**What to do**.
From the entries below, copy out every line with "times" in it.

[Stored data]
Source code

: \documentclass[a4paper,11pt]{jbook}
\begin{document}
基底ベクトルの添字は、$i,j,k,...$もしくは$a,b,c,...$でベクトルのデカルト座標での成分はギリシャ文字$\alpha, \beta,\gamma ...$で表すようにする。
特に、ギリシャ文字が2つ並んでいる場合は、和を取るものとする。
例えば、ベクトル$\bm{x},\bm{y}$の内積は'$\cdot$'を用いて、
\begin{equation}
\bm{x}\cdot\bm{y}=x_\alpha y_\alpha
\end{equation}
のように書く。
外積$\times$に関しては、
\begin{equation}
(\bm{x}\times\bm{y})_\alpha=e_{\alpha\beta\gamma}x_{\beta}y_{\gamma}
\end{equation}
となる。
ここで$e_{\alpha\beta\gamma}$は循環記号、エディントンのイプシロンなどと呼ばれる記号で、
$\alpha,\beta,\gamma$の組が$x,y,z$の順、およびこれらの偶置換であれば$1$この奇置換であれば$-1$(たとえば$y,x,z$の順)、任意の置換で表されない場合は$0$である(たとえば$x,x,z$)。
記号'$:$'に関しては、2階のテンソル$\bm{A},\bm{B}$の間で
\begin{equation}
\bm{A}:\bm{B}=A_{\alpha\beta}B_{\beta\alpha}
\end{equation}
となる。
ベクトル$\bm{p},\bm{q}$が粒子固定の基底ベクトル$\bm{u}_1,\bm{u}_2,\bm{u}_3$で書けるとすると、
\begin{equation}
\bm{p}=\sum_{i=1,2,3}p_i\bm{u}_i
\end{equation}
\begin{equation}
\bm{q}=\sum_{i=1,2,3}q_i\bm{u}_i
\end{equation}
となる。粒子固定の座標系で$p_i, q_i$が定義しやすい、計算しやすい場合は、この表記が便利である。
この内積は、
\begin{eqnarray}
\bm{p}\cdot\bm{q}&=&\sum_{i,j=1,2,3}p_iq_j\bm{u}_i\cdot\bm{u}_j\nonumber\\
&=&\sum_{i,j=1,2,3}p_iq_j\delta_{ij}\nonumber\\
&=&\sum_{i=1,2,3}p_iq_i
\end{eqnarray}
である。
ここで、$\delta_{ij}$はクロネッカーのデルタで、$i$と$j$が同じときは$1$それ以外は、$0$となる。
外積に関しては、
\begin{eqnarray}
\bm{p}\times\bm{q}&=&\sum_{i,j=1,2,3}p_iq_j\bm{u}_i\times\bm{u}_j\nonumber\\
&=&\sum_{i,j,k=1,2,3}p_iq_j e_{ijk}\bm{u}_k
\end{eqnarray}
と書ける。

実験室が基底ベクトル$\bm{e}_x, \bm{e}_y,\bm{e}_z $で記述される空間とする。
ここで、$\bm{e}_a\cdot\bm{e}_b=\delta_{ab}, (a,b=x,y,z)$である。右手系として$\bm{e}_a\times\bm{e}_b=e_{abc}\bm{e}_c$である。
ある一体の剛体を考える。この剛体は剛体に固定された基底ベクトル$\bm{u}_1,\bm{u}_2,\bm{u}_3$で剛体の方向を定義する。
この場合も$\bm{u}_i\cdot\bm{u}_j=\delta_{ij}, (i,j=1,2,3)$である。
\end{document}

**Output below**.
外積$\times$に関しては、
(\bm{x}\times\bm{y})_\alpha=e_{\alpha\beta\gamma}x_{\beta}y_{\gamma}
\bm{p}\times\bm{q}&=&\sum_{i,j=1,2,3}p_iq_j\bm{u}_i\times\bm{u}_j\nonumber\\
ここで、$\bm{e}_a\cdot\bm{e}_b=\delta_{ab}, (a,b=x,y,z)$である。右手系として$\bm{e}_a\times\bm{e}_b=e_{abc}\bm{e}_c$である。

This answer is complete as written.